Representatives from each of STEM Network Schools attended a training session Thursday at the Advanced Technology Center in the West Virginia Regional Technology Park in South Charleston. The three-year program starts this year with a planning period. Each school will develop a plan to enhance the schools’ current STEM efforts.
Thursday’s meeting was a chance for representatives of the school to network with each other and talk about ideas, Aulenbacher said. He said he wants students to know there are opportunities for careers in West Virginia in STEM fields.
“I want kids not just at GW but all around the state to know that there are opportunities to stay in West Virginia,” he said. “There are jobs out there.

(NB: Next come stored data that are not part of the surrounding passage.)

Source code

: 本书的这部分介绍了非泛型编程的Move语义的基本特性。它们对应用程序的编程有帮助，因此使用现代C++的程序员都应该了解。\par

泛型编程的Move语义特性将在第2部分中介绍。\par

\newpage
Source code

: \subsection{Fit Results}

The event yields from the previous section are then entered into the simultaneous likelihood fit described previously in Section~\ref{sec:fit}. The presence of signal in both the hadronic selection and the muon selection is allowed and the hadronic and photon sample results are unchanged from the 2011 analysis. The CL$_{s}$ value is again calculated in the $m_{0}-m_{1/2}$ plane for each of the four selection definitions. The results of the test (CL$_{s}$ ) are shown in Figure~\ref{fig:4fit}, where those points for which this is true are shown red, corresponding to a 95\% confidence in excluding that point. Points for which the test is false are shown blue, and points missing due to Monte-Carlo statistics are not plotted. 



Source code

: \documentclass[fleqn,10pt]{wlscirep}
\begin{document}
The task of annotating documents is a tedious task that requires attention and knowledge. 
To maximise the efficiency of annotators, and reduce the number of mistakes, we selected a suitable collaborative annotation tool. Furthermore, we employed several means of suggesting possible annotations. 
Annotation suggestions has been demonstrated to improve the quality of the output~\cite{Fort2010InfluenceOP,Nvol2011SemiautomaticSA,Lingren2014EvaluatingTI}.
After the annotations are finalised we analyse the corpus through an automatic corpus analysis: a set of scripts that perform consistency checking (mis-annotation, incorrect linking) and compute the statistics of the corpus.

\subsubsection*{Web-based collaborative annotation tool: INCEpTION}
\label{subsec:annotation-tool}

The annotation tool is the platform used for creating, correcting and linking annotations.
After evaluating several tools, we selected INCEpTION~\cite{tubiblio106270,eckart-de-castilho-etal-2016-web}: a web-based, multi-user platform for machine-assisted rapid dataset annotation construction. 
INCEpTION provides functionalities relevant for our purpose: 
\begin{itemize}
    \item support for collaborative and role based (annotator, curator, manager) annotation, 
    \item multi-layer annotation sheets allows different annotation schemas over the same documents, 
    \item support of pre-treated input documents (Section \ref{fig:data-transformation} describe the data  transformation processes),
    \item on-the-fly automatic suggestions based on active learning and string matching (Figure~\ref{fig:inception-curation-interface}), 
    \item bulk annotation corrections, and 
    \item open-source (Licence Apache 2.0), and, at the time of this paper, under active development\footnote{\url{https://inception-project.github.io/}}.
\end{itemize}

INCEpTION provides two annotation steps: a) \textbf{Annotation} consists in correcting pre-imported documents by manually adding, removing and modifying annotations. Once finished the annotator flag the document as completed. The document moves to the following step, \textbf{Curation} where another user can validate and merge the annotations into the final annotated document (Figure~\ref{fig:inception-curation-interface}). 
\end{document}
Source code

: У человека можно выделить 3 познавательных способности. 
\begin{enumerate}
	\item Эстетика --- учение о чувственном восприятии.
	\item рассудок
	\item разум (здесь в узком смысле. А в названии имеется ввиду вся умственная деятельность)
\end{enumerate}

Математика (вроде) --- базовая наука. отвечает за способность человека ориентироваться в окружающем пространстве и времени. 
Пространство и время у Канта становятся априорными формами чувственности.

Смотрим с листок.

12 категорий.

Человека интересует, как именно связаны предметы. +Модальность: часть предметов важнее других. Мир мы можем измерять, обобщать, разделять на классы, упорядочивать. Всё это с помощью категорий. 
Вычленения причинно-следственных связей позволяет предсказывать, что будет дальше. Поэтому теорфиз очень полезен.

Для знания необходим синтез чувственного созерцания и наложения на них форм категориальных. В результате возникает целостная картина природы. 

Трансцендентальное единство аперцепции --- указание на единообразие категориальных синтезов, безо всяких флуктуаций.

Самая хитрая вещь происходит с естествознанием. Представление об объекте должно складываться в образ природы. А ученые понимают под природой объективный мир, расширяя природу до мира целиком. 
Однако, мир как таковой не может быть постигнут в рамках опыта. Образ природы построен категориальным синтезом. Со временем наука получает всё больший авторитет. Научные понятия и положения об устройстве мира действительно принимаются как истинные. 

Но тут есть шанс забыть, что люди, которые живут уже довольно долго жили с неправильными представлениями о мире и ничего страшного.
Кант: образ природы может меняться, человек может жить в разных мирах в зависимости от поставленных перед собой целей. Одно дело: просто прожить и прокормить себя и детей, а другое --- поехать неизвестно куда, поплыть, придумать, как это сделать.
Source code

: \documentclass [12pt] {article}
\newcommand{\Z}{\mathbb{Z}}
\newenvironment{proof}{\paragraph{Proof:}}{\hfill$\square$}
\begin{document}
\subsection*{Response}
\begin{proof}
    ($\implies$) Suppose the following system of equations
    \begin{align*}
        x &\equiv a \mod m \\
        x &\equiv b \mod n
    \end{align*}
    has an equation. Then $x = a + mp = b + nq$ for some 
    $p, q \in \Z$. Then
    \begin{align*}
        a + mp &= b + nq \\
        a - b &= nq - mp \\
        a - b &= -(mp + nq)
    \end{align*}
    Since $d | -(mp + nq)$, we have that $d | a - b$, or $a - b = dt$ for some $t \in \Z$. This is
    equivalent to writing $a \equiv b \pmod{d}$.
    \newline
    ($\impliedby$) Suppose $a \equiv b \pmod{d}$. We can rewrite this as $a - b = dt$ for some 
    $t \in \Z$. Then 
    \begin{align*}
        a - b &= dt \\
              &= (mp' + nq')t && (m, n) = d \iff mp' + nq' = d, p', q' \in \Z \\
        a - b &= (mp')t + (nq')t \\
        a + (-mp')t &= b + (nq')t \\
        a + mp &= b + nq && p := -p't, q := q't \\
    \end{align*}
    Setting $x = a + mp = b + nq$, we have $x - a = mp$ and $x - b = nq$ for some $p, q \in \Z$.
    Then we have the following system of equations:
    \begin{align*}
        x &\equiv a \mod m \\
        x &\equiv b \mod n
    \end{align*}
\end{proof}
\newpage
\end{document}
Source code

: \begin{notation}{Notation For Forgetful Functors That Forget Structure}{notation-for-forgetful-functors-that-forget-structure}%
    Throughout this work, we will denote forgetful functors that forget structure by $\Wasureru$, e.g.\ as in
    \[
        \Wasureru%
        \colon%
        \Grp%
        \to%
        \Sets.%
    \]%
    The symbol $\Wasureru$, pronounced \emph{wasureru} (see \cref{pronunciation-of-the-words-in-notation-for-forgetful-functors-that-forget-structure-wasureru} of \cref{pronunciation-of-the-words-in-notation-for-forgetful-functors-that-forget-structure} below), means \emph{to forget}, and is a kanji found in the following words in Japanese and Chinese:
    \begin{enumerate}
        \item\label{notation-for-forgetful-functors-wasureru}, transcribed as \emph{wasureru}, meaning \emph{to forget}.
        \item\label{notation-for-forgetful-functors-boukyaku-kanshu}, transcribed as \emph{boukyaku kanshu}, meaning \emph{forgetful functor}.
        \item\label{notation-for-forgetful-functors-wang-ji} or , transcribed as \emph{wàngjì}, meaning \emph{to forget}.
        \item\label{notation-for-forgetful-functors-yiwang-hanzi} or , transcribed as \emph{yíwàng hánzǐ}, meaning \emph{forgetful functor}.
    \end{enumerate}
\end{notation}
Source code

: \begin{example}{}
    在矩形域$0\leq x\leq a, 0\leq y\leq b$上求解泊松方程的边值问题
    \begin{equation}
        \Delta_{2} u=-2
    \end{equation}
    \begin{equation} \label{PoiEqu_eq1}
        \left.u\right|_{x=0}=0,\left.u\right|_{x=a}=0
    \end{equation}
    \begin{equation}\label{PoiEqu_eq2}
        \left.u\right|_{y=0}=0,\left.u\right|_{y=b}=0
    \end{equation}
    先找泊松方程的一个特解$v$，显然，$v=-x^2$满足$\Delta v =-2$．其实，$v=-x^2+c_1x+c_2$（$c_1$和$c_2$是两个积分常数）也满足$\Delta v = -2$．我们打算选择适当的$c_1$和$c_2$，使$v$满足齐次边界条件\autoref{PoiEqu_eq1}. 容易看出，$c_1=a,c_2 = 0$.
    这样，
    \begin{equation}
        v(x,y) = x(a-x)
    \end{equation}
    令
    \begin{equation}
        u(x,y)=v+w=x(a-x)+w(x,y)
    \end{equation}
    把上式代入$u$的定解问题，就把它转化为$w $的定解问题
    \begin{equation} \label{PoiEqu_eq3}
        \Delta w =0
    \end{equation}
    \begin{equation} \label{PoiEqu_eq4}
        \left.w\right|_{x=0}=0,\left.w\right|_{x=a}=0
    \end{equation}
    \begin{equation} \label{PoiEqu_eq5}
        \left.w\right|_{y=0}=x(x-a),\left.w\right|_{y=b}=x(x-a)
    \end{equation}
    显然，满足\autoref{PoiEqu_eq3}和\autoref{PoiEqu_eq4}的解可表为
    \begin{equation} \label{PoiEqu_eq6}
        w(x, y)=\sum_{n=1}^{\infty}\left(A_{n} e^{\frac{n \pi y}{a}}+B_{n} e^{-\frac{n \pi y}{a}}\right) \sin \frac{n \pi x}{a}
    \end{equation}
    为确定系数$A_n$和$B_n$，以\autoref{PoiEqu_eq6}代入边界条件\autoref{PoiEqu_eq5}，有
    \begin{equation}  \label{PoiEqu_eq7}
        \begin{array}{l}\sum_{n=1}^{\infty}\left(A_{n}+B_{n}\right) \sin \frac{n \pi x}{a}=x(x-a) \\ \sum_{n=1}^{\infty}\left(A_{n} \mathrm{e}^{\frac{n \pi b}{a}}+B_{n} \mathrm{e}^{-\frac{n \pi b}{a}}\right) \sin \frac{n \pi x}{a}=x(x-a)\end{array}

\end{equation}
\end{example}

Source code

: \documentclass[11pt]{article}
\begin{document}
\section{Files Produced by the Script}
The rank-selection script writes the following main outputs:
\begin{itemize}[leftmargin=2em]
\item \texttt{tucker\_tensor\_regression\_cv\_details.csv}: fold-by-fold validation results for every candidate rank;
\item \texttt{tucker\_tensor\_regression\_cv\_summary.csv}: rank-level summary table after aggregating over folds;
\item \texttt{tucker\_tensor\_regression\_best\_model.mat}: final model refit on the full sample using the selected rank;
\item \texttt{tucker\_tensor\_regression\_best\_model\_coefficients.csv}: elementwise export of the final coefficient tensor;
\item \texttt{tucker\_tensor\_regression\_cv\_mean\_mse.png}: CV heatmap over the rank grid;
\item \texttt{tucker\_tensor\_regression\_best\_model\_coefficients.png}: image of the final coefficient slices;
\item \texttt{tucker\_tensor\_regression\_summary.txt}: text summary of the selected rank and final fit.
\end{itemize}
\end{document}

There’s opportunities to have good employment with a high school diploma, with a two-year degree and a 4-year degree.
“And I want to expose personally my 1,100 kids at GW to those opportunities,” he said.
Larry Malone, Tomblin’s director of policy, delivered remarks from the governor. Tomblin said he knows the value of STEM education to help students succeed.
“STEM education creates critical thinkers, problem-solvers, innovators and collaborators,” Tomblin said through Malone. “These are skills that are foundational to all careers particularly those we are creating in West Virginia for the 21st century.”
The state plans to add more than 25,000 STEM jobs by 2018, Tomblin said.
Charles Patton, president and chief operating officer for Appalachian Power, also is chairman of Tomblin’s STEM council.
Patton said within his company he expects a “mass exodus” of aging workers, from linemen to engineers, in the next five years. His company is not alone, he said.
“It’s important for this state to look at new ways to advance education and tie the education to the needs and the future of this state,” Patton said.